Required work. Quote the lines below exactly, from the one that holds "猪价波动强烈，我做个简单估值，估计2019-2022这个周期。" through the final line of the records, and only those.

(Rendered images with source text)
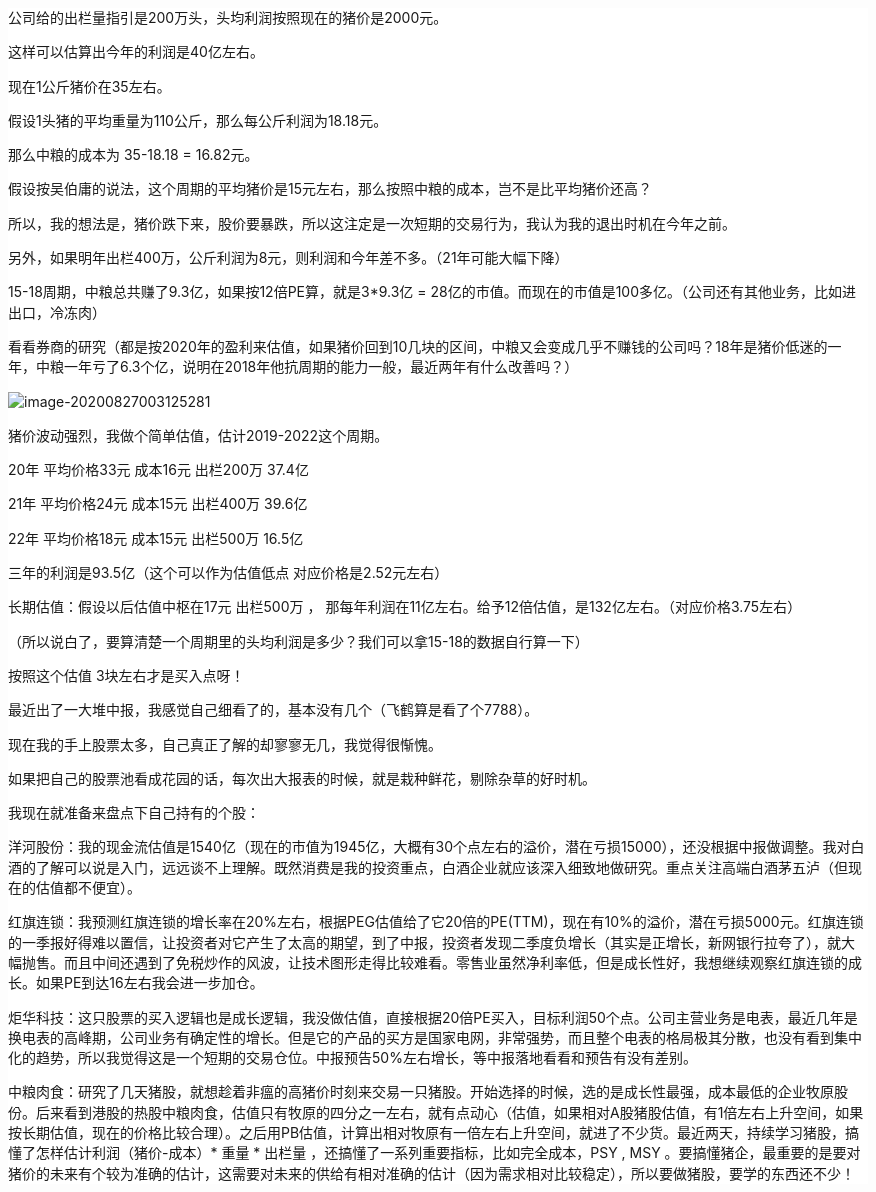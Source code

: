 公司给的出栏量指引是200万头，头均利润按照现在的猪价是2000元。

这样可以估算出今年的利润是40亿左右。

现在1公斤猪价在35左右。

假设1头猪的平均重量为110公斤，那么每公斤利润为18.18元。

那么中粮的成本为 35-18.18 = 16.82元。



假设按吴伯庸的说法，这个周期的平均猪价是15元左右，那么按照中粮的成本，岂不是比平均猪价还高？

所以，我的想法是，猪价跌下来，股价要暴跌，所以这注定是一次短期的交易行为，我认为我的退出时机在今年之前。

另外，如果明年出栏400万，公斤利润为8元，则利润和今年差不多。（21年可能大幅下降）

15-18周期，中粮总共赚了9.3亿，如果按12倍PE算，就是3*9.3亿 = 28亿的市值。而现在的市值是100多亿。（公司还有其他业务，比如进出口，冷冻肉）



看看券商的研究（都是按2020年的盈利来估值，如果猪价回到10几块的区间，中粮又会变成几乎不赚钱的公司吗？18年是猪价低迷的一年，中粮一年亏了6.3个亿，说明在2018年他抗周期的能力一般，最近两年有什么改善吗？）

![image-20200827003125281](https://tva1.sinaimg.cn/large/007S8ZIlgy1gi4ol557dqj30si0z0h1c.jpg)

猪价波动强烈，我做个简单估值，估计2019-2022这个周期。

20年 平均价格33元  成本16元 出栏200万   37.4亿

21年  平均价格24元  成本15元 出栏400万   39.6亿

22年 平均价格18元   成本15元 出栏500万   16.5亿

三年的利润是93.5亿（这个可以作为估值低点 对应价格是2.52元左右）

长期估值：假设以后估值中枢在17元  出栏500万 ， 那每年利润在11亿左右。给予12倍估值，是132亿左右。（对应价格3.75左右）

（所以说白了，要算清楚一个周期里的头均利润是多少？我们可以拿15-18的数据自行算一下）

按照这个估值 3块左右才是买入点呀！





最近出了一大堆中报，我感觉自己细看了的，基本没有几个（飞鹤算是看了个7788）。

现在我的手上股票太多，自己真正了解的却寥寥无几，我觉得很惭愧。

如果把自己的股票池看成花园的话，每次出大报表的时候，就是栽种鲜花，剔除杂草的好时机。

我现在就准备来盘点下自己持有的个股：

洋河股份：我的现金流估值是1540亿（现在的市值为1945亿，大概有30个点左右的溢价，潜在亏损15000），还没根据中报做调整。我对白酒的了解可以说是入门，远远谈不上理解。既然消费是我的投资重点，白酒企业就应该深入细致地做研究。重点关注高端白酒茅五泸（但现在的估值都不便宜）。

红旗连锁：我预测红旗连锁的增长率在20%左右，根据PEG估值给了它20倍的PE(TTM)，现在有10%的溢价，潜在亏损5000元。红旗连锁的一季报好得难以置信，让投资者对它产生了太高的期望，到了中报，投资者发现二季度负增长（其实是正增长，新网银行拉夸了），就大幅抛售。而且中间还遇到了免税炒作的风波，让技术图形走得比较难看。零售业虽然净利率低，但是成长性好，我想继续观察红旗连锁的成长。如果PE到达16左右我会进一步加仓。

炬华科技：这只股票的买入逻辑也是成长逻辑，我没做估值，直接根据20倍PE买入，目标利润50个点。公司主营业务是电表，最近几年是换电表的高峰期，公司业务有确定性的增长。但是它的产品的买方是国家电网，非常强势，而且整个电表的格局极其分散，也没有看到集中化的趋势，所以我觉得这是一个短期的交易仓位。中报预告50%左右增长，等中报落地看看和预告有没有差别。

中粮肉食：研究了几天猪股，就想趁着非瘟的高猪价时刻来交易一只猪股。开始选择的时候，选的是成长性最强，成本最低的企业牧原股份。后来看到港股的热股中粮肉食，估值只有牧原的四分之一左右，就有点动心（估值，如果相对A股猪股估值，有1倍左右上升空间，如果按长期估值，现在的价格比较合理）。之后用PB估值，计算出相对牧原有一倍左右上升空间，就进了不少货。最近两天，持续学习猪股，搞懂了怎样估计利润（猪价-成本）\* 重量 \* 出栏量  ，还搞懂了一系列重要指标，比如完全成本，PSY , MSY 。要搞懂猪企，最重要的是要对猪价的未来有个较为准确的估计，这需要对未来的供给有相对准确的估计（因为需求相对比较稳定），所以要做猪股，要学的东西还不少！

Completed exercise.
猪价波动强烈，我做个简单估值，估计2019-2022这个周期。

20年 平均价格33元  成本16元 出栏200万   37.4亿

21年  平均价格24元  成本15元 出栏400万   39.6亿

22年 平均价格18元   成本15元 出栏500万   16.5亿

三年的利润是93.5亿（这个可以作为估值低点 对应价格是2.52元左右）

长期估值：假设以后估值中枢在17元  出栏500万 ， 那每年利润在11亿左右。给予12倍估值，是132亿左右。（对应价格3.75左右）

（所以说白了，要算清楚一个周期里的头均利润是多少？我们可以拿15-18的数据自行算一下）

按照这个估值 3块左右才是买入点呀！





最近出了一大堆中报，我感觉自己细看了的，基本没有几个（飞鹤算是看了个7788）。

现在我的手上股票太多，自己真正了解的却寥寥无几，我觉得很惭愧。

如果把自己的股票池看成花园的话，每次出大报表的时候，就是栽种鲜花，剔除杂草的好时机。

我现在就准备来盘点下自己持有的个股：

洋河股份：我的现金流估值是1540亿（现在的市值为1945亿，大概有30个点左右的溢价，潜在亏损15000），还没根据中报做调整。我对白酒的了解可以说是入门，远远谈不上理解。既然消费是我的投资重点，白酒企业就应该深入细致地做研究。重点关注高端白酒茅五泸（但现在的估值都不便宜）。

红旗连锁：我预测红旗连锁的增长率在20%左右，根据PEG估值给了它20倍的PE(TTM)，现在有10%的溢价，潜在亏损5000元。红旗连锁的一季报好得难以置信，让投资者对它产生了太高的期望，到了中报，投资者发现二季度负增长（其实是正增长，新网银行拉夸了），就大幅抛售。而且中间还遇到了免税炒作的风波，让技术图形走得比较难看。零售业虽然净利率低，但是成长性好，我想继续观察红旗连锁的成长。如果PE到达16左右我会进一步加仓。

炬华科技：这只股票的买入逻辑也是成长逻辑，我没做估值，直接根据20倍PE买入，目标利润50个点。公司主营业务是电表，最近几年是换电表的高峰期，公司业务有确定性的增长。但是它的产品的买方是国家电网，非常强势，而且整个电表的格局极其分散，也没有看到集中化的趋势，所以我觉得这是一个短期的交易仓位。中报预告50%左右增长，等中报落地看看和预告有没有差别。

中粮肉食：研究了几天猪股，就想趁着非瘟的高猪价时刻来交易一只猪股。开始选择的时候，选的是成长性最强，成本最低的企业牧原股份。后来看到港股的热股中粮肉食，估值只有牧原的四分之一左右，就有点动心（估值，如果相对A股猪股估值，有1倍左右上升空间，如果按长期估值，现在的价格比较合理）。之后用PB估值，计算出相对牧原有一倍左右上升空间，就进了不少货。最近两天，持续学习猪股，搞懂了怎样估计利润（猪价-成本）\* 重量 \* 出栏量  ，还搞懂了一系列重要指标，比如完全成本，PSY , MSY 。要搞懂猪企，最重要的是要对猪价的未来有个较为准确的估计，这需要对未来的供给有相对准确的估计（因为需求相对比较稳定），所以要做猪股，要学的东西还不少！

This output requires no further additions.